Elements of Culture: Personal Grooming and Presence

Want to read about other elements of culture? Start here.

For most people, the word culture automatically includes things like clothing and food, so this one seems fairly obvious. Our purpose here, though, is to understand more than the behaviors (what you wear, how you walk) and try to see the values and beliefs behind them. Why do you dress and act as you do?

Treatment of Grooming and Presence

What are the grooming habits that you would never consider skipping? What are habits you could do without? What do you absolutely have to have done before you leave the house? How do you feel if you go out with no makeup or with your hair a mess? How do you feel if you go out dressed in your best clothes?

What do you wear at home? What do you wear in public? What do you assume about someone dressed more casually than you would? What do you assume about someone who wears bright colors? What do you assume about someone who wears no makeup? What about someone who wears a lot of makeup? Are there styles of clothing that are off-putting to you?

When you walk, do you move fast and with purpose or do you dawdle? Do you walk with confidence through a crowd, expecting others to move aside for you, or do you make room? When you sit, do you take up as much space as possible or fold yourself into little space? Do you sit up straight or slouch? What about when you stand?

What do you think about someone who laughs loudly? What do you think when people don’t laugh at all? What do you assume about a loud talker? What do you assume about a quiet talker? What do you think when someone walks quickly? What about if they walk slowly? Do you notice swagger? Are there ways a person can walk that make you feel uncomfortable or make certain assumptions about them? Do you even notice at all?
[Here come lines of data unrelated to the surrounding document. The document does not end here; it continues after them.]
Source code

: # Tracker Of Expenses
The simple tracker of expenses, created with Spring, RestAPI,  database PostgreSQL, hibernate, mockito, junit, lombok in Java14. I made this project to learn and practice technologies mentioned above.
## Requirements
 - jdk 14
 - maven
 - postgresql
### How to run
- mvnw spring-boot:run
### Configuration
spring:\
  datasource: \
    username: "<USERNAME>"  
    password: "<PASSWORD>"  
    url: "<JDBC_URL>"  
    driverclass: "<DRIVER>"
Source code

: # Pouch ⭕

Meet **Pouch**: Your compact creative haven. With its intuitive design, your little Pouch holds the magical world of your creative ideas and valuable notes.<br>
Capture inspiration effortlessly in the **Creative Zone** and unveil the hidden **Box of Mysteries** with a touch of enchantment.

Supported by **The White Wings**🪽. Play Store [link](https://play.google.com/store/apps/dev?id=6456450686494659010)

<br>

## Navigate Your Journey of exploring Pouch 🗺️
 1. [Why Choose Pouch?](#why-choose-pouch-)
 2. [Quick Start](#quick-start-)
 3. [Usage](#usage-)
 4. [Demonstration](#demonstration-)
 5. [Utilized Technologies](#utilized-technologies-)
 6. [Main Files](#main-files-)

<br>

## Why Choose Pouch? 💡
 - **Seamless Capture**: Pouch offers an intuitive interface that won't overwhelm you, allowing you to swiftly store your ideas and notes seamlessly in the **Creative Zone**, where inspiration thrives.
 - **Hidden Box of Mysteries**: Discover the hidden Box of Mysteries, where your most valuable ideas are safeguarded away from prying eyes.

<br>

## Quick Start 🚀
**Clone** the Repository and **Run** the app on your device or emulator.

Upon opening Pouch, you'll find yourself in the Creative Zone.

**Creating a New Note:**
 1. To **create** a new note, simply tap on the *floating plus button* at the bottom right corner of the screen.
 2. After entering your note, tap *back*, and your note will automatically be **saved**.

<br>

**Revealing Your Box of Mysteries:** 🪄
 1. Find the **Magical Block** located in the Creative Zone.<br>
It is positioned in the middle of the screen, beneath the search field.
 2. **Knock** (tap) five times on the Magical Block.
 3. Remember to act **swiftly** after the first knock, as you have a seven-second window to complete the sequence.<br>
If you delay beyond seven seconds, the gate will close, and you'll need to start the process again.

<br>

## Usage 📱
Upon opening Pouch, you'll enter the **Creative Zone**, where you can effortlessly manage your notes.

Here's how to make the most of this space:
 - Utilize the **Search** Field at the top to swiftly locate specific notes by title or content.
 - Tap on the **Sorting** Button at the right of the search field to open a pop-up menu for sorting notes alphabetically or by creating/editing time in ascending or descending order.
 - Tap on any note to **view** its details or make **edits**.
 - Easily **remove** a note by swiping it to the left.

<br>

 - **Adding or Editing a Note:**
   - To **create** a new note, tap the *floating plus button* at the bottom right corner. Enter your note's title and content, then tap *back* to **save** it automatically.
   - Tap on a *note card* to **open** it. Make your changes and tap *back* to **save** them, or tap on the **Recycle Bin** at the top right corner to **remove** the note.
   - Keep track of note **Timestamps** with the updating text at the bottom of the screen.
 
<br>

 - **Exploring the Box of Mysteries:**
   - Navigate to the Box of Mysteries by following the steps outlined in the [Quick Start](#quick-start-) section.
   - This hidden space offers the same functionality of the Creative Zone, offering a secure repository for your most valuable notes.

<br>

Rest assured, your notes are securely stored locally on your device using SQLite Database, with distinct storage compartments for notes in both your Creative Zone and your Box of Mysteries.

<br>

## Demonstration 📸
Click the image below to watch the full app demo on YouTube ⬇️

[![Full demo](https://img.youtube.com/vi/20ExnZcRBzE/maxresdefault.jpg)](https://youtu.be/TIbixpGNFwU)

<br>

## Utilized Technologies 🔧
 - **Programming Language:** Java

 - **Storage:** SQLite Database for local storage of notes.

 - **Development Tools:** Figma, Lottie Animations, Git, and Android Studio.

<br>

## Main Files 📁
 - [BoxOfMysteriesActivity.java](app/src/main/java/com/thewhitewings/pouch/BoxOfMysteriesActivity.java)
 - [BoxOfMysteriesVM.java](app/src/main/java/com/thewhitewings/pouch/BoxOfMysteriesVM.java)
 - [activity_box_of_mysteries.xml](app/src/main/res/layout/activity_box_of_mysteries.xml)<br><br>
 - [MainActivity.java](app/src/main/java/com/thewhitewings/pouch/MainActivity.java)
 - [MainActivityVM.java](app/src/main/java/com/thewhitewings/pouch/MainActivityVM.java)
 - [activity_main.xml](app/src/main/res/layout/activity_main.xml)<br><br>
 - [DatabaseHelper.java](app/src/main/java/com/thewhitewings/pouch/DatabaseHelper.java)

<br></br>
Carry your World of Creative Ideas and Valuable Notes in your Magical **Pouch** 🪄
There are some obvious elements here which we shouldn’t ignore. Nothing triggers stereotypes more than dress. A woman in a burka. A teenager wearing a hoodie. An old man in a frayed sweatshirt and shabby jeans. It’s important to remember that our culture doesn’t just help determine what we decide to wear, it influences how we judge what other people wear.

Let’s take a look at an example, one that’s changed within my own culture over my lifetime. In middle-class American culture, the style of dress has gotten more and more casual. While my mother’s generation made waves wearing slacks instead of skirts, mine took dress pants and dark blue denim and traded them in for pre-worn, grungy jeans (we’d even wear them torn or cut off at the knees!). Now, as a new generation comes into its own, we all wear athletic clothes on the regular, with leggings and artfully torn jeans when we’re getting fancy.

What can we learn about our culture from our current habit of wearing athletic clothes anytime we’re not at work (when we used to only wear them to the gym)?

First of all, the assumptions:

1. Casual clothes are more comfortable.

2. How I dress isn’t going to affect my ability to have work, to go about my day without hassle, or to be safe. Therefore I can dress however I want with impunity.

Values:

1. Comfort

2. Individuality and personal expression. Everyone should always get to be herself.

3. Health and fitness

Beliefs:

1. People who are physically healthy are better people.

2. I will be happier if I am more comfortable (vs. I’ll be happier if I’m more put together or if I conform with societal norms).

3. No one has the right to tell me how I have to look. (the standard of beauty is whatever I say it is)

Again, we remind ourselves that none of those assumptions, values, or beliefs are objectively true. Not everyone believes that individuals get to define beauty. Not everyone believes that happiness and comfort are synonyms. Not everyone thinks physical health is the highest value or that it’s important to be yourself. Not everyone feels comfortable in casual clothes. Our culture has taught us those things.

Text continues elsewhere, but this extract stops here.